> Your task
Only one stretch of the data below is wanted: the lines starting at the one with "因此，当前顶点不是起点，但是度数也是偶数，所以一定是终点。" and ending at the one with "随后访问了 ![[公式]](https://www.zhihu.com/equation?tex=V_1) ，并且", both included, given again exactly.

> Exercise materials
|---|
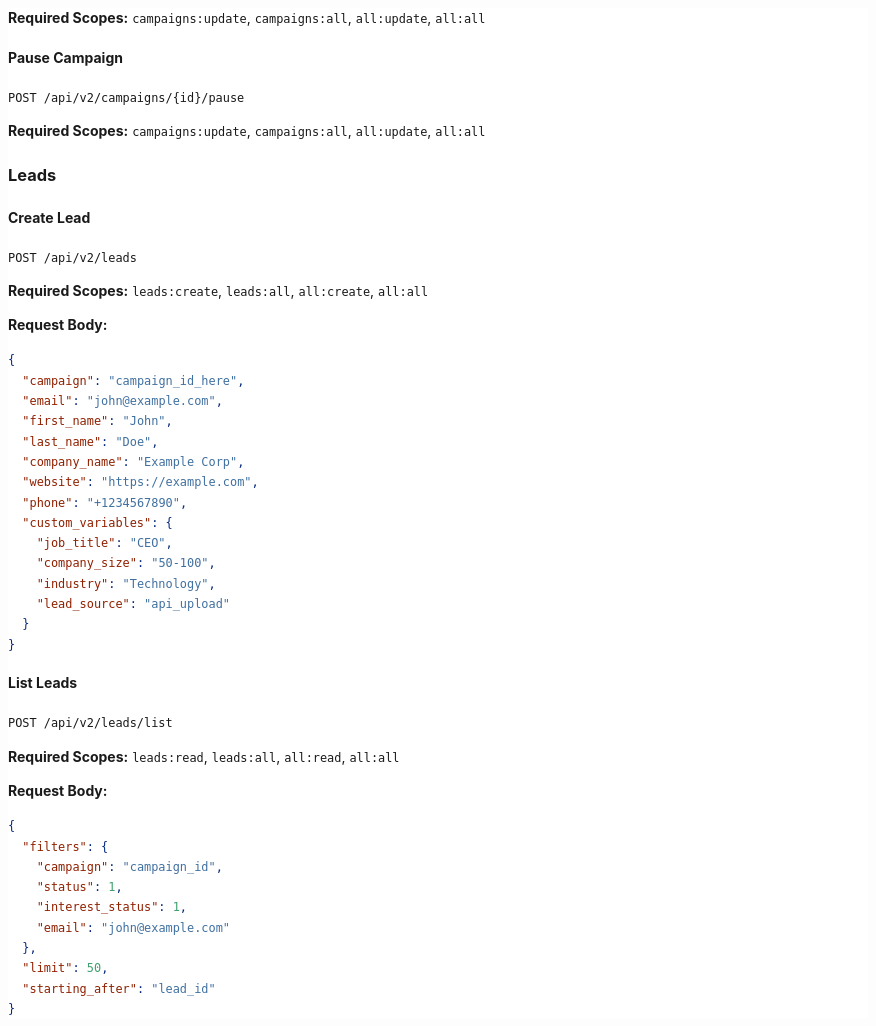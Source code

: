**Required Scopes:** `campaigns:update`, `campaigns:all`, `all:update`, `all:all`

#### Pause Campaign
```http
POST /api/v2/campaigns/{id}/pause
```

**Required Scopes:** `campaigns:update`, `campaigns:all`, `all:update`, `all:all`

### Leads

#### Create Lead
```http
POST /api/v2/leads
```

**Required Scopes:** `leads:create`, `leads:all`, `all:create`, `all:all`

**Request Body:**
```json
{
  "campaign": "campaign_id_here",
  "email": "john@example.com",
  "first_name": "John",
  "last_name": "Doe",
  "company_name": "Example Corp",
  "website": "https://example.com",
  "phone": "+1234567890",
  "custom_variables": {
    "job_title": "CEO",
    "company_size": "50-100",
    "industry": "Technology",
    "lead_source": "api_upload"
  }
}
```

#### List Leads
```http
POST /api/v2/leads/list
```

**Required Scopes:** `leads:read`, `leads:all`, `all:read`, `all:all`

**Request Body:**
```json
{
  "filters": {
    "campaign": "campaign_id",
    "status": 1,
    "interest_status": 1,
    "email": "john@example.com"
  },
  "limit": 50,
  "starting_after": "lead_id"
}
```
|---|
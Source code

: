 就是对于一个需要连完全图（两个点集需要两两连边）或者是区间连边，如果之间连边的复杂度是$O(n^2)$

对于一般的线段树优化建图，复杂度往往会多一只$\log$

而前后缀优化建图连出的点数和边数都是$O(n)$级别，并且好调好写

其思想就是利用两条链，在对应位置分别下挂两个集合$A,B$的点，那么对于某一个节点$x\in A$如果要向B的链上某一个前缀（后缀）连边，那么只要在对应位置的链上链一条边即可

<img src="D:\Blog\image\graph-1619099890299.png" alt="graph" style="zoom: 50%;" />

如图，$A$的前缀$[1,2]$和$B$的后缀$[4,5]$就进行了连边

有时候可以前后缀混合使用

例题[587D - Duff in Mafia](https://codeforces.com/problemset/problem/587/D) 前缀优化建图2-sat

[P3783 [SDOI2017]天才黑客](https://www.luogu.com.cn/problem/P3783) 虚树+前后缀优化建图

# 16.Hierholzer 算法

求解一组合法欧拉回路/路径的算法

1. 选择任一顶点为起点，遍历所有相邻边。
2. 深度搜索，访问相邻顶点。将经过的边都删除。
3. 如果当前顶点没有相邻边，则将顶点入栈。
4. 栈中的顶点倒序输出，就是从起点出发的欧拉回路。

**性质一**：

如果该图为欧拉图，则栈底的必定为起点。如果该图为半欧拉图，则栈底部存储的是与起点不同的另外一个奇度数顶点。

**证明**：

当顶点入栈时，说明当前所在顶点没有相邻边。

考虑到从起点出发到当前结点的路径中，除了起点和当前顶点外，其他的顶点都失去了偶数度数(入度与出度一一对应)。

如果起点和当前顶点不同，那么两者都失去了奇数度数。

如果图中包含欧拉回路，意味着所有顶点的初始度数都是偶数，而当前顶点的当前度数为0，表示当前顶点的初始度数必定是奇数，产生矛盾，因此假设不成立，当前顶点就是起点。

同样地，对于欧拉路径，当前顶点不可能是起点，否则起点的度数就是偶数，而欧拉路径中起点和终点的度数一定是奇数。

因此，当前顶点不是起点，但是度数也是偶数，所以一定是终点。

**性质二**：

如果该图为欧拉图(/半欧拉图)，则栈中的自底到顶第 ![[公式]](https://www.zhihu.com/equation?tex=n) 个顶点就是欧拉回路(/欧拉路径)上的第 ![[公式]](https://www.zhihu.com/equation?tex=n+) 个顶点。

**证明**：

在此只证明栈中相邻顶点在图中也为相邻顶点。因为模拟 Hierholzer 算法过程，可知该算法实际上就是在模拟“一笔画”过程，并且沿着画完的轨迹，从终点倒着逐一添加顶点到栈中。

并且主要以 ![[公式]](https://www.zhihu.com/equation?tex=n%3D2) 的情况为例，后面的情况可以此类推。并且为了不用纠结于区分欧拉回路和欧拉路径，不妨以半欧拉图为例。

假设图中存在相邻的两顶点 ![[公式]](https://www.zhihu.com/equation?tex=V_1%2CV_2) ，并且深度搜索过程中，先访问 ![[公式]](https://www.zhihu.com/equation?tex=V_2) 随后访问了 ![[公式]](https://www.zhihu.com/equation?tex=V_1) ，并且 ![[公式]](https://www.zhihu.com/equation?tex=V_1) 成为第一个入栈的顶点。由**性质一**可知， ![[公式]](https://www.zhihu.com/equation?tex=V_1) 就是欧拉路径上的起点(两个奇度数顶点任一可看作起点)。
|---|
> Solution to the exercise
因此，当前顶点不是起点，但是度数也是偶数，所以一定是终点。

**性质二**：

如果该图为欧拉图(/半欧拉图)，则栈中的自底到顶第 ![[公式]](https://www.zhihu.com/equation?tex=n) 个顶点就是欧拉回路(/欧拉路径)上的第 ![[公式]](https://www.zhihu.com/equation?tex=n+) 个顶点。

**证明**：

在此只证明栈中相邻顶点在图中也为相邻顶点。因为模拟 Hierholzer 算法过程，可知该算法实际上就是在模拟“一笔画”过程，并且沿着画完的轨迹，从终点倒着逐一添加顶点到栈中。

并且主要以 ![[公式]](https://www.zhihu.com/equation?tex=n%3D2) 的情况为例，后面的情况可以此类推。并且为了不用纠结于区分欧拉回路和欧拉路径，不妨以半欧拉图为例。

假设图中存在相邻的两顶点 ![[公式]](https://www.zhihu.com/equation?tex=V_1%2CV_2) ，并且深度搜索过程中，先访问 ![[公式]](https://www.zhihu.com/equation?tex=V_2) 随后访问了 ![[公式]](https://www.zhihu.com/equation?tex=V_1) ，并且 ![[公式]](https://www.zhihu.com/equation?tex=V_1) 成为第一个入栈的顶点。由**性质一**可知， ![[公式]](https://www.zhihu.com/equation?tex=V_1) 就是欧拉路径上的起点(两个奇度数顶点任一可看作起点)。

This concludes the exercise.